= What the exercise asks =
The lines you need are those holding the word "University"; pull them from the material.

==============================

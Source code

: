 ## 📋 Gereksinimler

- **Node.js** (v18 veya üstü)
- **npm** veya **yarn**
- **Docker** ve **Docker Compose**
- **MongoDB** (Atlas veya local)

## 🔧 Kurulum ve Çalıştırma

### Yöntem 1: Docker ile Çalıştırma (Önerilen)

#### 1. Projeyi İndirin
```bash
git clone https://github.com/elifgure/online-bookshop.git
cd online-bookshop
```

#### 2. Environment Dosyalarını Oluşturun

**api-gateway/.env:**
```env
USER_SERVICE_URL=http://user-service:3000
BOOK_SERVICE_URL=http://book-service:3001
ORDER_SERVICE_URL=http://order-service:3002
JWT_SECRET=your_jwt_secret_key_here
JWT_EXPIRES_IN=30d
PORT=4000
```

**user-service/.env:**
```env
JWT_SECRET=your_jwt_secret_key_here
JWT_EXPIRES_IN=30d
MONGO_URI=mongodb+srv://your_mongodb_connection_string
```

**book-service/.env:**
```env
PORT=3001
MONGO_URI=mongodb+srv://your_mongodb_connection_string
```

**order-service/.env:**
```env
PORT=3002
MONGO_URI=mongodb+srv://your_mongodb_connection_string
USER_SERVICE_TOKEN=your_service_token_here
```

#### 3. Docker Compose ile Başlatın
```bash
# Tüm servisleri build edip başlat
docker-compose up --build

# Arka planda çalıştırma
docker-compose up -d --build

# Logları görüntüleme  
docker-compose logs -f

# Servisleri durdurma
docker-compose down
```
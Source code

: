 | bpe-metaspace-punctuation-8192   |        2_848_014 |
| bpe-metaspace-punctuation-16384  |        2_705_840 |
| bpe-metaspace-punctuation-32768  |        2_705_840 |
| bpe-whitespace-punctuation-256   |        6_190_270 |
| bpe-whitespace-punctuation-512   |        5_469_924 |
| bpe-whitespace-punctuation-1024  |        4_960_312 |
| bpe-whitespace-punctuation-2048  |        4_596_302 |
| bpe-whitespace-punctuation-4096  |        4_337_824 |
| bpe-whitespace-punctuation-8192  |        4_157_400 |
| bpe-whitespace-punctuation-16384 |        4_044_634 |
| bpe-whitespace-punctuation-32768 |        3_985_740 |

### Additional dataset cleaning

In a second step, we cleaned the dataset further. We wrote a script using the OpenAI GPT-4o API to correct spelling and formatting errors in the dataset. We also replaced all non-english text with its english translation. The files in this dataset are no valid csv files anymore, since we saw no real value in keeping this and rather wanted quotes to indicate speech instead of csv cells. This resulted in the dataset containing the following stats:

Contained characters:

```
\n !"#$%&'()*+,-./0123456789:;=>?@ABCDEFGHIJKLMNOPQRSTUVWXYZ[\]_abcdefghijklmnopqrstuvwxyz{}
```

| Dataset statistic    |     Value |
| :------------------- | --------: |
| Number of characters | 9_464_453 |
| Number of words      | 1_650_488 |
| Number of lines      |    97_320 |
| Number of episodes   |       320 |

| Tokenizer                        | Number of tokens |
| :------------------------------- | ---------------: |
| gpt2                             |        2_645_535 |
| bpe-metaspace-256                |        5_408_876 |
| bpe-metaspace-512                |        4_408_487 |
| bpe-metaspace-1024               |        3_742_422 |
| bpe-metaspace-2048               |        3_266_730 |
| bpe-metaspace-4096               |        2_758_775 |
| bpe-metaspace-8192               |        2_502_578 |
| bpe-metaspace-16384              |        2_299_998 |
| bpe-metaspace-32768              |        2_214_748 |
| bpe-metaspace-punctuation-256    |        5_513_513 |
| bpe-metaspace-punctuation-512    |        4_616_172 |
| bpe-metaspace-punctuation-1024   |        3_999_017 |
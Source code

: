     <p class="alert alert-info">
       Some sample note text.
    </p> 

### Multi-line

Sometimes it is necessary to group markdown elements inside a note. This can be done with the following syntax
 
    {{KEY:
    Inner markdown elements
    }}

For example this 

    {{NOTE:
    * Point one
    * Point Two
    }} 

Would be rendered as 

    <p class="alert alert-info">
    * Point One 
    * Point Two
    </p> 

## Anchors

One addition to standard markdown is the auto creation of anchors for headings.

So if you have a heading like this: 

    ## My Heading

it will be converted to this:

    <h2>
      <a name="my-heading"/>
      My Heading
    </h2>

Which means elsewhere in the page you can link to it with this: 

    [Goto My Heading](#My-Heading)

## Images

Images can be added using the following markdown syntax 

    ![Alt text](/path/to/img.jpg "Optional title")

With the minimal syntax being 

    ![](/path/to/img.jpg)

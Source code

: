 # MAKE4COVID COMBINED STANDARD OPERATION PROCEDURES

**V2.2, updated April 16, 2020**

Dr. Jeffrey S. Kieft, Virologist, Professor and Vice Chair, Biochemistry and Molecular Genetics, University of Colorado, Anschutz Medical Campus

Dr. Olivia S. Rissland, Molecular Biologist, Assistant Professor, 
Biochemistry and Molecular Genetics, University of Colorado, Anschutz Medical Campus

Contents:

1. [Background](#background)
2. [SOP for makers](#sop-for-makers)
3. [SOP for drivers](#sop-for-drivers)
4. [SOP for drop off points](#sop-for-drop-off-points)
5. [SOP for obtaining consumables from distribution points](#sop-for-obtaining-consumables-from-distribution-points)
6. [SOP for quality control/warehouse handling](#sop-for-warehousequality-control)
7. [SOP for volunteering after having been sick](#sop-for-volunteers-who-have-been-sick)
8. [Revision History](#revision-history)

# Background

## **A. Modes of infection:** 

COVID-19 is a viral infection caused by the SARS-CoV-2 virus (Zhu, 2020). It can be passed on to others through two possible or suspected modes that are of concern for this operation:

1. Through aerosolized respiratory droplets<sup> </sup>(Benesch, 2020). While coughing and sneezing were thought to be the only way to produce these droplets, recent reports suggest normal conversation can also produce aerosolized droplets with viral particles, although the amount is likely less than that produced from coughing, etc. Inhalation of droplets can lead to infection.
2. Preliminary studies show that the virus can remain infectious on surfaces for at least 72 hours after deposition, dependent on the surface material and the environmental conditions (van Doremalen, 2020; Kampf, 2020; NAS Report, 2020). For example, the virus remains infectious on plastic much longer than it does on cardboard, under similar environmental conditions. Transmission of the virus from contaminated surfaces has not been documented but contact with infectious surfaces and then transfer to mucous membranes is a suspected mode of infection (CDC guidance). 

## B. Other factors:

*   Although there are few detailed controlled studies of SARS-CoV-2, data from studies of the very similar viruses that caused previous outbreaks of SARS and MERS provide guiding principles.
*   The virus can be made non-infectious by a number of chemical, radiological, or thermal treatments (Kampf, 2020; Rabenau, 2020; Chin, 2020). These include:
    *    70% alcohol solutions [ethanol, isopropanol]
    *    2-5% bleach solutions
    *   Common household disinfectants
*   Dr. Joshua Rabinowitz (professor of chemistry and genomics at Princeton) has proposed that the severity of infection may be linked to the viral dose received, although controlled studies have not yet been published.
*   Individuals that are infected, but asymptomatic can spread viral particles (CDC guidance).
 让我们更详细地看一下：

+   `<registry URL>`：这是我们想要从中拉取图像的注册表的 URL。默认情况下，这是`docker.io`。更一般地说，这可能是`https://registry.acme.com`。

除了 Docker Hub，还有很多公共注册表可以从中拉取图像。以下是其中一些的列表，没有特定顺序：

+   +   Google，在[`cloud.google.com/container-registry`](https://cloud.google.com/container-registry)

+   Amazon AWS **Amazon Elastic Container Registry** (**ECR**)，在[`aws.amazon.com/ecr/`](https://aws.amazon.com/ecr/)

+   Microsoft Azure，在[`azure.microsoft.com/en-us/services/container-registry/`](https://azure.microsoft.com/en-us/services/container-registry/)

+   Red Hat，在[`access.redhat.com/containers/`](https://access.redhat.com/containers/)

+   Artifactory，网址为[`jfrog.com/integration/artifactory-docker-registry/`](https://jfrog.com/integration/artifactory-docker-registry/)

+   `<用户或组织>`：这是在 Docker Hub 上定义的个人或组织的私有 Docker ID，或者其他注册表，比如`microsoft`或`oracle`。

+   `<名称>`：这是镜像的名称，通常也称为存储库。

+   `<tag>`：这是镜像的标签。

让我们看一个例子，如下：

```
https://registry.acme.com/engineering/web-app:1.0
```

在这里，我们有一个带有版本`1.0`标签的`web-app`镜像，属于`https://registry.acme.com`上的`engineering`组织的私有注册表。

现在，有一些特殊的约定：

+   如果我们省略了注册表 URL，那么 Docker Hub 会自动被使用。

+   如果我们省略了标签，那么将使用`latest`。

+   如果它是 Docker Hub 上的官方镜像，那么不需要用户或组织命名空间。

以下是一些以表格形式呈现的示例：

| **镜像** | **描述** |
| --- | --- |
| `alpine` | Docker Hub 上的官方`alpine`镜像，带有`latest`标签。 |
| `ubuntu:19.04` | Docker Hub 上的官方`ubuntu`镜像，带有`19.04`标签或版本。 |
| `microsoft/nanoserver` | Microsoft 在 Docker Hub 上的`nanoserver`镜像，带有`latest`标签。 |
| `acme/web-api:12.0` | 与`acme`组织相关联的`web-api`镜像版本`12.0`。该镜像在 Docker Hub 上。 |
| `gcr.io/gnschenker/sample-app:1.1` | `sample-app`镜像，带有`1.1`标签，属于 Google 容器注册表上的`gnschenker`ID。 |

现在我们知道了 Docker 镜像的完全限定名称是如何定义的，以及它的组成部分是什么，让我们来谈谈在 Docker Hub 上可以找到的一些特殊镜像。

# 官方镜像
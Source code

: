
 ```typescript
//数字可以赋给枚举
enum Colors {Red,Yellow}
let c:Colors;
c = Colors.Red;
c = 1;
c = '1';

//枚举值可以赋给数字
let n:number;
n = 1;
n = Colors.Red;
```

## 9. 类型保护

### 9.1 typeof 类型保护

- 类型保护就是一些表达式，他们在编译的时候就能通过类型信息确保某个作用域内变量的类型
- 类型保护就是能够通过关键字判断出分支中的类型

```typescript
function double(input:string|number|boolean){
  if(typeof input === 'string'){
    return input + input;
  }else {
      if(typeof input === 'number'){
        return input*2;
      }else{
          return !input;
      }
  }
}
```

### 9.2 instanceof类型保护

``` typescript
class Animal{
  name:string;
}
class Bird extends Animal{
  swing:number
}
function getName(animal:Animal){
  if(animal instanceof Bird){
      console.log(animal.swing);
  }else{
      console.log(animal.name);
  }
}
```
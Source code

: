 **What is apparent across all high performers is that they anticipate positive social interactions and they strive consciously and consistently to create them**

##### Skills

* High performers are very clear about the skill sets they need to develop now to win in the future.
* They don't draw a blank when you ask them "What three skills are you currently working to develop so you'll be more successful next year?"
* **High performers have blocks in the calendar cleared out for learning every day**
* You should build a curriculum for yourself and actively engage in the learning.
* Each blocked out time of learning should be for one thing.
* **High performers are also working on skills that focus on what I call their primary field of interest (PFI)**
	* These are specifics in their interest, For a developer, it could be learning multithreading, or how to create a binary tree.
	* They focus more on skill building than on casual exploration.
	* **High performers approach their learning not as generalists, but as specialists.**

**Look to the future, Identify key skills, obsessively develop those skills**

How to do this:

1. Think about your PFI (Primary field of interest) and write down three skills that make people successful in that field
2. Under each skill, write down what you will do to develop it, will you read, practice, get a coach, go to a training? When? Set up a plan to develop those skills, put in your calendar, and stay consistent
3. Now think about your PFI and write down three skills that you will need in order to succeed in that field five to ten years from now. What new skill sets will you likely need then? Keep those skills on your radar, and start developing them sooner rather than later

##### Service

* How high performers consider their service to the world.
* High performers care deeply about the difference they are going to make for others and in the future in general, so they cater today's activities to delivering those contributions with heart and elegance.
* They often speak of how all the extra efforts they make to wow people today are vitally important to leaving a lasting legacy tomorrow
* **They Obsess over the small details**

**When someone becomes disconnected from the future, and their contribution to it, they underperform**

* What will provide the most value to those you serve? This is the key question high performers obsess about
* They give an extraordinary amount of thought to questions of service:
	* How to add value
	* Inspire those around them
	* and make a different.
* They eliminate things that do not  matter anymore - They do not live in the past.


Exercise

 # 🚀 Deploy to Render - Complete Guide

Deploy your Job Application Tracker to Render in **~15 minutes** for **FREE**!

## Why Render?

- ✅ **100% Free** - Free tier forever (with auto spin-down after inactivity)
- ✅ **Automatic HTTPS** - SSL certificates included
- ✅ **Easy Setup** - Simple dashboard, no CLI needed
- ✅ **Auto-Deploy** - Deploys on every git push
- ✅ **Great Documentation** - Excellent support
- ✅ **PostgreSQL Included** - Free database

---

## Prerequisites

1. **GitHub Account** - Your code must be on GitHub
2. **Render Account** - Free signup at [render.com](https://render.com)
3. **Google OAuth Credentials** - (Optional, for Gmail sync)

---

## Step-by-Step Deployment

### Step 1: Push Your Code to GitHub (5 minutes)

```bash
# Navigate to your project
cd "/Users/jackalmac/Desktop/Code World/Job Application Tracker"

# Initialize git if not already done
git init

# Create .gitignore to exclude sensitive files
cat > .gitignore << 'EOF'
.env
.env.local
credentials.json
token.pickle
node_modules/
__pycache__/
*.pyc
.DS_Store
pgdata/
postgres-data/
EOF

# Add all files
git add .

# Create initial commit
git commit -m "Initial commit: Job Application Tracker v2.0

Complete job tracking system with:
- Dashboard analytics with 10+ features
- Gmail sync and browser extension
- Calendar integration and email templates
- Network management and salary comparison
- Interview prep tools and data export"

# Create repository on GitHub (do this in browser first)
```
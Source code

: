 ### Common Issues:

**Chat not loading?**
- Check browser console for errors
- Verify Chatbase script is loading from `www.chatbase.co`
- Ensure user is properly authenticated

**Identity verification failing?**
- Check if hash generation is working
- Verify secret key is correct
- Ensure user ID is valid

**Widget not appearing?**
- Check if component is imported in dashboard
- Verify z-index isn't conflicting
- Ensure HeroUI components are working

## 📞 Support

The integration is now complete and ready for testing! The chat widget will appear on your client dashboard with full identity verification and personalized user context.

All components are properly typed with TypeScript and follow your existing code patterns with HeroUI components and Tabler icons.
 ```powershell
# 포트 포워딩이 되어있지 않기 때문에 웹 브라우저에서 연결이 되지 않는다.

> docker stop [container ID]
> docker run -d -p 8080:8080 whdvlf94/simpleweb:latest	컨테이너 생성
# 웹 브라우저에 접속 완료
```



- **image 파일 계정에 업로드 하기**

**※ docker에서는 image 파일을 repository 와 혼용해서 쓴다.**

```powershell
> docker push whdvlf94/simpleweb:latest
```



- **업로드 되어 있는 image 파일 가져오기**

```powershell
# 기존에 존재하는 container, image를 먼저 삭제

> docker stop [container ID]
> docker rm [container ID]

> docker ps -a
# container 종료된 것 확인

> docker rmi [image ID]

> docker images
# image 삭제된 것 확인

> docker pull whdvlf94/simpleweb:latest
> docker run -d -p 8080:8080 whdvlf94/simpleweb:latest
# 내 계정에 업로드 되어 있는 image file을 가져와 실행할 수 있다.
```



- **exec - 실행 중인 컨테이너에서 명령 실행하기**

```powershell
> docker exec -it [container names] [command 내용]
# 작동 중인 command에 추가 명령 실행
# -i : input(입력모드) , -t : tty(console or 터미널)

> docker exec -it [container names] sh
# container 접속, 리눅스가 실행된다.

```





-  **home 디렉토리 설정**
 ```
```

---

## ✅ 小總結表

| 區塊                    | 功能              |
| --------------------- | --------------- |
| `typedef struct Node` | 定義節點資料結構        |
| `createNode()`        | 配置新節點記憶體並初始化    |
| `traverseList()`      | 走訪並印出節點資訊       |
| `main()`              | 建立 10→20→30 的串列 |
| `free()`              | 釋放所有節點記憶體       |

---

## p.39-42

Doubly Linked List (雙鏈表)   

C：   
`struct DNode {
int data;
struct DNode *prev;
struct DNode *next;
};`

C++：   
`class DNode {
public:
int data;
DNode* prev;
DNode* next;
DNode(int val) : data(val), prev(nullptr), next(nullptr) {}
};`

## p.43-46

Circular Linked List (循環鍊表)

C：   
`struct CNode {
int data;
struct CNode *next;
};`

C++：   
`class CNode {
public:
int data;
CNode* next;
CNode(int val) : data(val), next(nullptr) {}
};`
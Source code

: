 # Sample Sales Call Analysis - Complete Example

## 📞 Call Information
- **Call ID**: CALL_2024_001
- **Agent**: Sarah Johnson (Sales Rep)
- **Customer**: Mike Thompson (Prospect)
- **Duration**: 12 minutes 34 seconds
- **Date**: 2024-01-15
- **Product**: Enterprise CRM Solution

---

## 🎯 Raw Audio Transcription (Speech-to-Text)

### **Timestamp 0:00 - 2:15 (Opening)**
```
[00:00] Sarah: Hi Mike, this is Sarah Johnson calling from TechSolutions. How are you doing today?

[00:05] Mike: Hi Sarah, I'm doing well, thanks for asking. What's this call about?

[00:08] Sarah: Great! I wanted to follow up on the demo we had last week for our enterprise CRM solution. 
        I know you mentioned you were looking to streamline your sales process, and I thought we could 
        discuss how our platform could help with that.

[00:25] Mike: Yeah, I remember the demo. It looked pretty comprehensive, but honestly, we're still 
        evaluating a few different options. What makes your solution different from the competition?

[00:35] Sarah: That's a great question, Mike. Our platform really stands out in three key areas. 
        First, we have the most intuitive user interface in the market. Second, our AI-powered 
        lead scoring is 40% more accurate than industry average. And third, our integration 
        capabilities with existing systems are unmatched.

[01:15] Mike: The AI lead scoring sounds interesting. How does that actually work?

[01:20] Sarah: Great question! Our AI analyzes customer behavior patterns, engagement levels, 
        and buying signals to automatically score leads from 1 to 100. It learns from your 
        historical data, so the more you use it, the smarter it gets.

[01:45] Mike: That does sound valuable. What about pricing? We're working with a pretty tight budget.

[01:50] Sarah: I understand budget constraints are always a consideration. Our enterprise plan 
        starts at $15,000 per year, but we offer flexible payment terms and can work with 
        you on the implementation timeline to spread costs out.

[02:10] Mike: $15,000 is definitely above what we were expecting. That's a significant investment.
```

==============================

= Reply to the exercise =
Dr. Jeffrey S. Kieft, Virologist, Professor and Vice Chair, Biochemistry and Molecular Genetics, University of Colorado, Anschutz Medical Campus
Biochemistry and Molecular Genetics, University of Colorado, Anschutz Medical Campus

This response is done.